If you have ever done any vegetable gardening, you may have seen a carrot seed. It is a tiny, nondescript brown thing about the size of the head of a pin, a little rough around the edges; not the sort of thing you would bother taking a second look at. But plant it in the ground, give it a little bit of sun and water, and it has the chance to grow into a lush, sweet-smelling, feathery green plant hiding a thick orange root full of vitamins and ready to nourish an animal or person.
Ideas are a lot like seeds – they may start small, but a good one, with the right support, can grow into something much bigger than anyone ever imagined. For Rebecca Sherbino and Colleen Graham of Paris, Ontario, one of those seeds has blossomed into The Raw Carrot Soup Enterprise, a not-for-profit social enterprise that combines business entrepreneurship with social change.
While volunteering with a drop-in program at the Paris Presbyterian Church that helps connect people on the margins in the community with various social services, Colleen and Rebecca noticed a theme – people who were accessing the drop-in program did not want handouts; they wanted jobs.

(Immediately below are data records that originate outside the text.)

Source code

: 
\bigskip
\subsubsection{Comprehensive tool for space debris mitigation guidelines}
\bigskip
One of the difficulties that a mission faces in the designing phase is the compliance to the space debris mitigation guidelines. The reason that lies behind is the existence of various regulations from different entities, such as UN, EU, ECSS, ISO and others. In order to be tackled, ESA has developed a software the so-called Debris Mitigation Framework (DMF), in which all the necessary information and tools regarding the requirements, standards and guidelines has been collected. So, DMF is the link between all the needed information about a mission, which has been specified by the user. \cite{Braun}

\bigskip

The Canadian Mental Health Agency notes that employment is a key determinant of health and well-being. Many of the drop-in regulars had limited education. Some attendees struggled with mental health, addictions, learning disabilities, illness, and personal or family disruption. The jobs they were qualified for tended to be fast-paced and service-oriented with little flexibility for time off, which was a poor match for their unique needs. As a result, they could get the jobs but they could not keep them.
After some brainstorming, Rebecca and Colleen hit upon a “soup-er” idea – and The Raw Carrot Soup Enterprise was born. Now approaching its third year, The Raw Carrot uses a combination of volunteers and paid employees to produce a menu of delicious, nourishing soups and breadsticks which are available frozen on site as well as at several markets and grocery stores.

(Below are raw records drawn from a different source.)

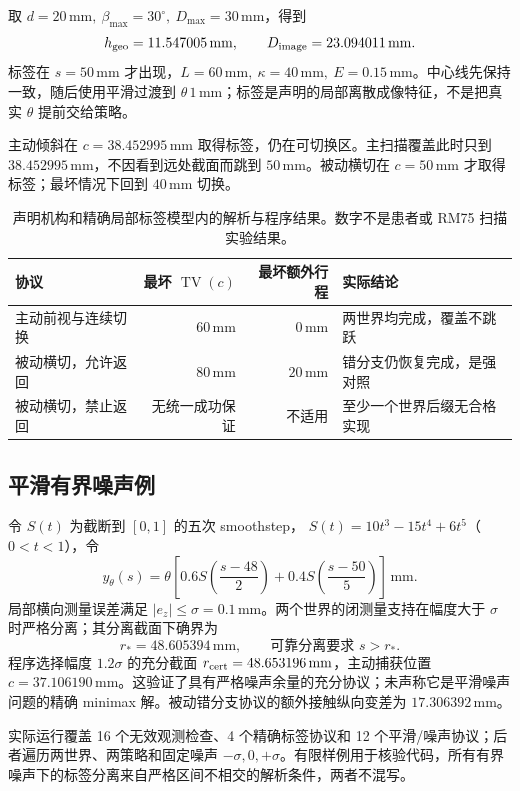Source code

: \documentclass[11pt,a4paper]{article}
\theoremstyle{cn}
\newcommand{\mm}{\,\mathrm{mm}}
\newcommand{\TV}{\operatorname{TV}}
\begin{document}
取 \(d=20\mm,\ \beta_{\max}=30^\circ,\ D_{\max}=30\mm\)，得到
\[
h_{\rm geo}=11.547005\mm,\qquad D_{\rm image}=23.094011\mm.
\]
标签在 \(s=50\mm\) 才出现，\(L=60\mm,\ \kappa=40\mm,\ E=0.15\mm\)。中心线先保持一致，随后使用平滑过渡到 \(\theta\,1\mm\)；标签是声明的局部离散成像特征，不是把真实 \(\theta\) 提前交给策略。

主动倾斜在 \(c=38.452995\mm\) 取得标签，仍在可切换区。主扫描覆盖此时只到 \(38.452995\mm\)，不因看到远处截面而跳到 \(50\mm\)。被动横切在 \(c=50\mm\) 才取得标签；最坏情况下回到 \(40\mm\) 切换。

\begin{table}[htbp]
\centering\small
\begin{tabularx}{\linewidth}{@{}lrrX@{}}
\toprule
协议 & 最坏 \(\TV(c)\) & 最坏额外行程 & 实际结论\\
\midrule
主动前视与连续切换 & \(60\mm\) & \(0\mm\) & 两世界均完成，覆盖不跳跃\\
被动横切，允许返回 & \(80\mm\) & \(20\mm\) & 错分支仍恢复完成，是强对照\\
被动横切，禁止返回 & 无统一成功保证 & 不适用 & 至少一个世界后缀无合格实现\\
\bottomrule
\end{tabularx}
\caption{声明机构和精确局部标签模型内的解析与程序结果。数字不是患者或 RM75 扫描实验结果。}
\end{table}

\subsection{平滑有界噪声例}

令 \(S(t)\) 为截断到 \([0,1]\) 的五次 smoothstep，
\(S(t)=10t^3-15t^4+6t^5\)（\(0<t<1\)），令
\begin{equation}
y_\theta(s)=\theta\left[
0.6S\!\left(\frac{s-48}{2}\right)
+0.4S\!\left(\frac{s-50}{5}\right)\right]\mm .
\label{eq:smooth}
\end{equation}
局部横向测量误差满足 \(|e_z|\le\sigma=0.1\mm\)。两个世界的闭测量支持在幅度大于 \(\sigma\) 时严格分离；其分离截面下确界为
\[
r_*=48.605394\mm,\qquad \text{可靠分离要求 }s>r_*.
\]
程序选择幅度 \(1.2\sigma\) 的充分截面
\(r_{\rm cert}=48.653196\mm\)，主动捕获位置
\(c=37.106190\mm\)。这验证了具有严格噪声余量的充分协议；未声称它是平滑噪声问题的精确 minimax 解。被动错分支协议的额外接触纵向变差为 \(17.306392\mm\)。

实际运行覆盖 16 个无效观测检查、4 个精确标签协议和 12 个平滑/噪声协议；后者遍历两世界、两策略和固定噪声 \(-\sigma,0,+\sigma\)。有限样例用于核验代码，所有有界噪声下的标签分离来自严格区间不相交的解析条件，两者不混写。
\end{document}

If you think of a cooking in a church, you might picture a group of volunteers chatting away in the kitchen while making tunafish sandwiches and hamburger soup, but this is something entirely different. The Raw Carrot is a professional enterprise operating out of a fully-equipped commercial kitchen. All employees are trained in safe food handling practices and the soups have been independently quality tested. When you turn the corner into the kitchen, you might think you had stepped into a downtown Toronto restaurant – staff in white aprons and hairnets chop vegetables at gleaming stainless steel countertops while a huge pot bubbles on an industrial-sized stove. In the next room, another employee sorts through piles of professionally labeled zip-top bags while a volunteer rings through a customer’s soup purchase, asking “Would you care for some bread sticks with that?”

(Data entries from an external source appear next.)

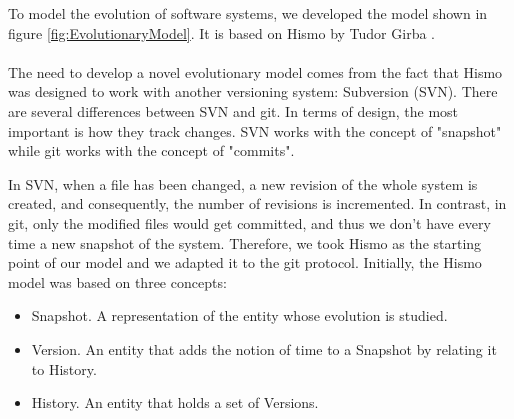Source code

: To model the evolution of software systems, we developed the model 
shown in figure \ref{fig:EvolutionaryModel}. It is based on Hismo by Tudor Girba \cite{Girba2005}.\\
\\
The need to develop a novel evolutionary model comes from the fact that Hismo was designed to work with another versioning system: Subversion (SVN). 
There are several differences between SVN and git. In terms of design, the most important is how they track changes. 
SVN works with the concept of "snapshot" while git works with the concept of "commits".


In SVN, when a file has been changed, a new revision of the whole system is created, and consequently, the number of revisions is incremented. 
In contrast, in git, only the modified files would get committed, and thus we don't have every time a new snapshot of the system. 
Therefore, we took Hismo as the starting point of our model and we adapted it to the git protocol. 
Initially, the Hismo model was based on three concepts:
\begin{itemize}
    \item Snapshot. A representation of the entity whose evolution is studied.
    \item Version. An entity that adds the notion of time to a Snapshot by relating it to History. 
    \item History. An entity that holds a set of Versions.
\end{itemize}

The model is deceptively simple: Paid employees must be recipients of Ontario Disability Support or living below the poverty line. With the help of volunteers, staff learn practical kitchen skills as well as crucial soft skills like communication, teamwork, conflict resolution, and professionalism. Volunteers also fill in to allow staff the flexibility they need when they face challenges in their lives – flexibility that is harder to come by in traditional profit-driven businesses. Colleen points out that staff turnover since The Raw Carrot opened has been zero. Staff take pride in their work, frequently asking for more hours and fighting good-naturedly over who will represent the business at functions off-site.
Start-up and ongoing funding for The Raw Carrot has come from various sources, including grants through the Presbyterian Church in Canada and The United Church of Canada Foundation’s Social Innovation Challenge. As a social enterprise, all profits from The Raw Carrot must be reinvested directly into the business and not used to fund other programs at the church. Founders Rebecca and Colleen have even stepped away from their previous careers to devote themselves full time to managing the business.
The benefits of the program for the employees don’t just end with job skills and a paycheque – despite their diverse ages and life stages, staff have become a tight-knit group of friends who go to each other and to supervisors and volunteers for practical and emotional support. In a recent focus group, staff named some of their top reasons to come to work at The Raw Carrot: A steady income; a group of friends; and most importantly, a reason to get out of bed in the morning.
Every person who is part of The Raw Carrot in any way – founders, volunteers, employees, and customers, share a common goal: The desire to live a purposeful life. Colleen and Rebecca first came up with the idea of making soup because it could be a complete, nourishing meal in a bowl – and The Raw Carrot nourishes minds, bodies, and souls all at once. Now that’s an a-peeling thought!